## PROBLEM REQUIREMENTS:
In the data below, find the line containing "which sexp the", then set down that line and every later line up to and including the line containing "key | after", exactly.

## STUDY MATERIAL:

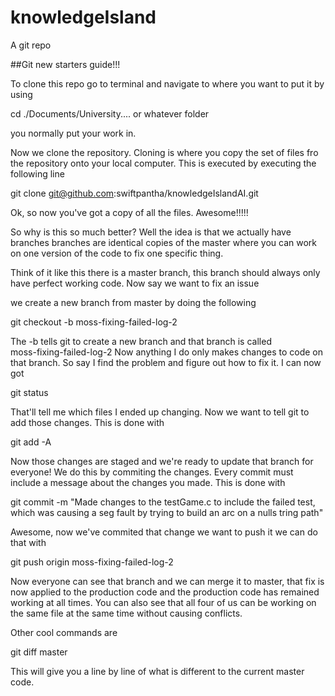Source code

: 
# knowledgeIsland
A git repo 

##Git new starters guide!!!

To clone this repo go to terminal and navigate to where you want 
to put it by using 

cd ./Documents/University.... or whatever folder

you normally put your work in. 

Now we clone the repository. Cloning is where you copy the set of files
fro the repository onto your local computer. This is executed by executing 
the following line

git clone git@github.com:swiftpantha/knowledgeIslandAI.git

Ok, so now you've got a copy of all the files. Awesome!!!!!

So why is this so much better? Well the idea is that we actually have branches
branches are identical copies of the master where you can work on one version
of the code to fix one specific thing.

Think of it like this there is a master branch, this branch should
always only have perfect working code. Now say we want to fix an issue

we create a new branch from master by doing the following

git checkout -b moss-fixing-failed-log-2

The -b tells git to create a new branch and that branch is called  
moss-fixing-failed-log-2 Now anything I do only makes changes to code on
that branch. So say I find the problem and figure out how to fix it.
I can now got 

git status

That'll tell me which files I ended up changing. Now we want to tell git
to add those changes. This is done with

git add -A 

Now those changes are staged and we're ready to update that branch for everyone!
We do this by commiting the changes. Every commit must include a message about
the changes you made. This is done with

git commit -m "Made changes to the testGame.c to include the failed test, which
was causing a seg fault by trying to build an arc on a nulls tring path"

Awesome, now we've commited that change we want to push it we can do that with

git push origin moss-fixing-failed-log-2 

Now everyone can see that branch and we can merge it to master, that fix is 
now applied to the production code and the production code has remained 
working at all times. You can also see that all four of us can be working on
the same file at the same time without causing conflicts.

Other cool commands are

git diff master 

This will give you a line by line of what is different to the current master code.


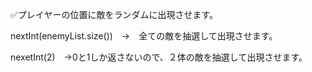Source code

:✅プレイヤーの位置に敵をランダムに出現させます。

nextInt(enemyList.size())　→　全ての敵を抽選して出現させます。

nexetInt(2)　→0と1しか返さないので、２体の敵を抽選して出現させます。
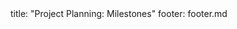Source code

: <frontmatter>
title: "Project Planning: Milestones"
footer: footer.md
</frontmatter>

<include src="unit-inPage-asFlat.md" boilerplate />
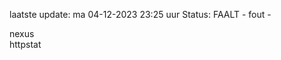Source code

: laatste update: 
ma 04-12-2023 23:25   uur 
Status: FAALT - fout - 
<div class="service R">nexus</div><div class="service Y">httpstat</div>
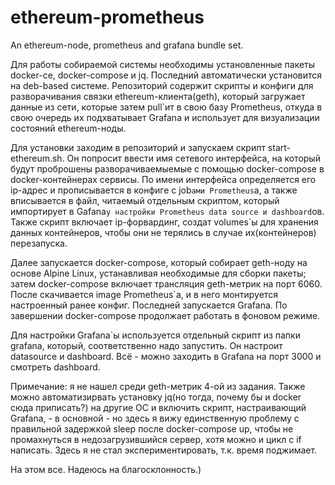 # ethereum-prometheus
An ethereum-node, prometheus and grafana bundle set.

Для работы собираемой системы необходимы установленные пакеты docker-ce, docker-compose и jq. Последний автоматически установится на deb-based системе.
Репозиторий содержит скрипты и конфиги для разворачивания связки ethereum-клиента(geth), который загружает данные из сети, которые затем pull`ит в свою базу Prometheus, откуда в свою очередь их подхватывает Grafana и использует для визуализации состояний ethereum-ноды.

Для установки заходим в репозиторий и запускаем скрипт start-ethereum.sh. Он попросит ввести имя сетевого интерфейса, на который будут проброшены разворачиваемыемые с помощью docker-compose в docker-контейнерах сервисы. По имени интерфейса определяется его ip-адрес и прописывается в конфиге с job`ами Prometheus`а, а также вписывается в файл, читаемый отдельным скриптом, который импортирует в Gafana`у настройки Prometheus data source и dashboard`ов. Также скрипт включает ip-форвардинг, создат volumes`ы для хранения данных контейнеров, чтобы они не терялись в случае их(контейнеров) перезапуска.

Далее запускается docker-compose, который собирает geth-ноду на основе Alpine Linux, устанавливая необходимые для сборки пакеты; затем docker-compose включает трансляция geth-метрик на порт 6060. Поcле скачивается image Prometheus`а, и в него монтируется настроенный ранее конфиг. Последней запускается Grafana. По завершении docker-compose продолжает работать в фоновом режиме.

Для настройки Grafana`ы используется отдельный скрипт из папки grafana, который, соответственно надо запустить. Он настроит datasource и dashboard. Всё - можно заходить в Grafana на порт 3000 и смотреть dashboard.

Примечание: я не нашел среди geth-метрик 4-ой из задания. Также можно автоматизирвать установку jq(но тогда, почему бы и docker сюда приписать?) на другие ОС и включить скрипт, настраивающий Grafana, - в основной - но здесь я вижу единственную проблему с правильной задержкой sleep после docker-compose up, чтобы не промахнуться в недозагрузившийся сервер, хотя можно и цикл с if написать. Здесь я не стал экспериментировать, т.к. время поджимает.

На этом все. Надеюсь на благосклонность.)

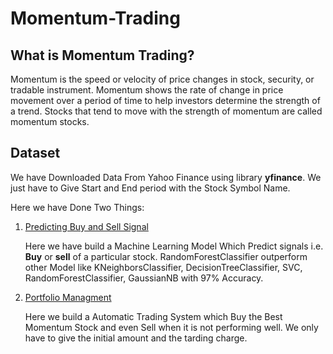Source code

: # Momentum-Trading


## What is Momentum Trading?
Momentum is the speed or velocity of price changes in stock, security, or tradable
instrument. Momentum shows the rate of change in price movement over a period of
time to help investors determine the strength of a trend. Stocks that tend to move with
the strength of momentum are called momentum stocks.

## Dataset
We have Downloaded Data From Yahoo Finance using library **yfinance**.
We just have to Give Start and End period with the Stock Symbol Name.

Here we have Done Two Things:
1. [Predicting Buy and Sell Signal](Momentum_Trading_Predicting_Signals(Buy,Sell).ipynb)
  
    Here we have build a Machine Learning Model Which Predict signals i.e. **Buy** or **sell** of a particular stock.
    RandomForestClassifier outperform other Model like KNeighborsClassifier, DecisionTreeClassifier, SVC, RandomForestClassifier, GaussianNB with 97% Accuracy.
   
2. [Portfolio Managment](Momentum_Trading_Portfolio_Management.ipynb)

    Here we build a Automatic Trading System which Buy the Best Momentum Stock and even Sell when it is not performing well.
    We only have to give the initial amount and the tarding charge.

...

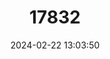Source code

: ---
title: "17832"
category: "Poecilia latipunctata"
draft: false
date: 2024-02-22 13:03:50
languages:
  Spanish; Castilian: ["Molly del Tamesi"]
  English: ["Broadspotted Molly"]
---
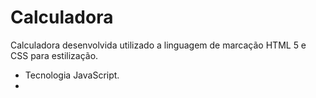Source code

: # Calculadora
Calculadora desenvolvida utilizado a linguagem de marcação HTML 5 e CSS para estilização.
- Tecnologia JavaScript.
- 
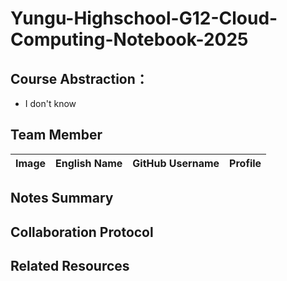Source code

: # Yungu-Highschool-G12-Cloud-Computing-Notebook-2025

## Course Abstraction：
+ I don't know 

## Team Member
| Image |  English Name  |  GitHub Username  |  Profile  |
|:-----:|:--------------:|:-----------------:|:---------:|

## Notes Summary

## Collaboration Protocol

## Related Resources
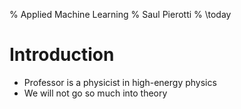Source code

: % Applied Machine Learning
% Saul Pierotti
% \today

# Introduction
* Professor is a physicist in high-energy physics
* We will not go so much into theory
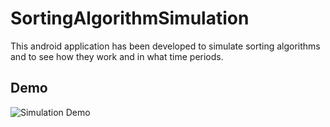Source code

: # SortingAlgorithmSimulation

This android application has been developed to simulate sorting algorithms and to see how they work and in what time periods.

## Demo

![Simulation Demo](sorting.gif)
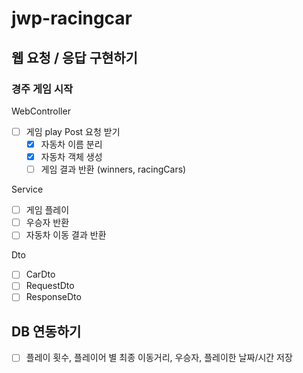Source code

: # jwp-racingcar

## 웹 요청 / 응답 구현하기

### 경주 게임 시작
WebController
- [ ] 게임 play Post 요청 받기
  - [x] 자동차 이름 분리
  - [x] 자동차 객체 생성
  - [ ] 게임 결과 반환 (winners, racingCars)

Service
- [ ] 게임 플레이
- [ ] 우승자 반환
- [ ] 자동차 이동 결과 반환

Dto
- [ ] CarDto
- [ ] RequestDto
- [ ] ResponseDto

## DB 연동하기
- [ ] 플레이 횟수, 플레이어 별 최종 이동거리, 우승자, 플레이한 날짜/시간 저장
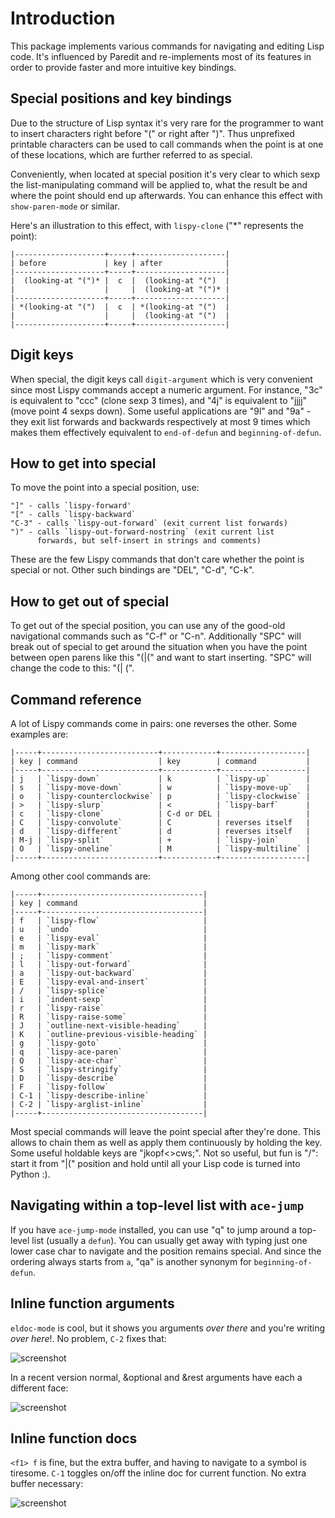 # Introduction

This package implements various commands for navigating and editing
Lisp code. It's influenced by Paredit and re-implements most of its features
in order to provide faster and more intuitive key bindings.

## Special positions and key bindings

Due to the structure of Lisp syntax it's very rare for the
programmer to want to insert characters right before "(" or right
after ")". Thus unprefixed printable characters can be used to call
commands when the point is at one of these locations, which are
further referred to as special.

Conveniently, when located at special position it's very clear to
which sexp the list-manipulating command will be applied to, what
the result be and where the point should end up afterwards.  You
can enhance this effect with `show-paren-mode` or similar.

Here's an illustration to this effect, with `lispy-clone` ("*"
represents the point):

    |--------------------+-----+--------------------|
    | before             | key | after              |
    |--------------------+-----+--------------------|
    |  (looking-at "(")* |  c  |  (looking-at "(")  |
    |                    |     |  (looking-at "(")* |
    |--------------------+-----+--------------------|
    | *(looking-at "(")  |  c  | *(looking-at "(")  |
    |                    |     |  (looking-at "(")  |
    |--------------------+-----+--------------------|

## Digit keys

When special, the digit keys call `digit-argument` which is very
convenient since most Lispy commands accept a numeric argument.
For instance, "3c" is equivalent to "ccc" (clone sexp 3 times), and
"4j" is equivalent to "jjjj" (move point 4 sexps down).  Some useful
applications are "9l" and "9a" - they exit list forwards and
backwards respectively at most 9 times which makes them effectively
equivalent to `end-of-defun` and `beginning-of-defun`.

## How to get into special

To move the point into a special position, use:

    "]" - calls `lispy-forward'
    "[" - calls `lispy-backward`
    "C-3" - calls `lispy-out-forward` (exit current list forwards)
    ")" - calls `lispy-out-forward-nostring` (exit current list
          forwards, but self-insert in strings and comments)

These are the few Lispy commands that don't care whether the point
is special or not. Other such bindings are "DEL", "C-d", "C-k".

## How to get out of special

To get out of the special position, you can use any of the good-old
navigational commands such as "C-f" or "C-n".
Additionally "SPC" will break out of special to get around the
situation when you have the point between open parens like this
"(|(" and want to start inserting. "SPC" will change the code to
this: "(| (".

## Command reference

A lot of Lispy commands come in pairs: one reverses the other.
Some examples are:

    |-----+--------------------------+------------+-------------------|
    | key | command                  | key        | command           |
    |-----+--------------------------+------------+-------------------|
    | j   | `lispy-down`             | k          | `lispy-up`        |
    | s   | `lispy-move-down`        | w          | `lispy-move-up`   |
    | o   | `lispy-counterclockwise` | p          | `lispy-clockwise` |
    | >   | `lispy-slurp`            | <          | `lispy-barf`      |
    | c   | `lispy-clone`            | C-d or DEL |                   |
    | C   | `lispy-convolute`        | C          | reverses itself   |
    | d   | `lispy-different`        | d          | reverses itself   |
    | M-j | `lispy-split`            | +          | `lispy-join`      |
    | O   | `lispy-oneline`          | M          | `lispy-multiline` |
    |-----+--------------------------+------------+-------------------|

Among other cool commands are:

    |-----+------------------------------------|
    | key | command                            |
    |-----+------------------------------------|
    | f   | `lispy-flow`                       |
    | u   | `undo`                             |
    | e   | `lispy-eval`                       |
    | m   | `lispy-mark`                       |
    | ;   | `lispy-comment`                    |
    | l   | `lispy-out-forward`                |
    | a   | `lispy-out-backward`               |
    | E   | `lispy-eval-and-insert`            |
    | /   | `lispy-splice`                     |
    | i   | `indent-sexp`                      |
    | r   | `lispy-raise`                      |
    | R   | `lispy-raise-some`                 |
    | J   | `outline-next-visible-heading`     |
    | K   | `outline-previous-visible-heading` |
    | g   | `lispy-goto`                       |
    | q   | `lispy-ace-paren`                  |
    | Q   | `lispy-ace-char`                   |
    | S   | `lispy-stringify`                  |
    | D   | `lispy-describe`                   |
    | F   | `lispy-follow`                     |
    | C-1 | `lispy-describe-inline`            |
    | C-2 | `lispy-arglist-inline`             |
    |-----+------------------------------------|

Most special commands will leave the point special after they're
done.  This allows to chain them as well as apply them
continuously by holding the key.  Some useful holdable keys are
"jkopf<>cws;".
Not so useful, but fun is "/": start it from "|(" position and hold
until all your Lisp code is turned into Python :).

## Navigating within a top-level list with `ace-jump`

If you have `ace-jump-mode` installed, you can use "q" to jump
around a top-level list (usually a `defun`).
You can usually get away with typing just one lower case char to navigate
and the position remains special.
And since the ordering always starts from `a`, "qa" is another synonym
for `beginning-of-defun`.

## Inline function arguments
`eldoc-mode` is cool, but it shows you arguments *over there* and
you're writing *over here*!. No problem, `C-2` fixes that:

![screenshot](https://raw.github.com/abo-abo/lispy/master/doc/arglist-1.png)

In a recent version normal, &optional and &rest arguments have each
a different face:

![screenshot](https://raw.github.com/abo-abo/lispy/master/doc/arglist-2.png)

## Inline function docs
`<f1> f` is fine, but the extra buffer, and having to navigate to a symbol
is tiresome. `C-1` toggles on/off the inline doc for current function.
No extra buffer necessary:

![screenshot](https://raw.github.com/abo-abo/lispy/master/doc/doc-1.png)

## WORKED SOLUTION:
which sexp the list-manipulating command will be applied to, what
the result be and where the point should end up afterwards.  You
can enhance this effect with `show-paren-mode` or similar.

Here's an illustration to this effect, with `lispy-clone` ("*"
represents the point):

    |--------------------+-----+--------------------|
    | before             | key | after              |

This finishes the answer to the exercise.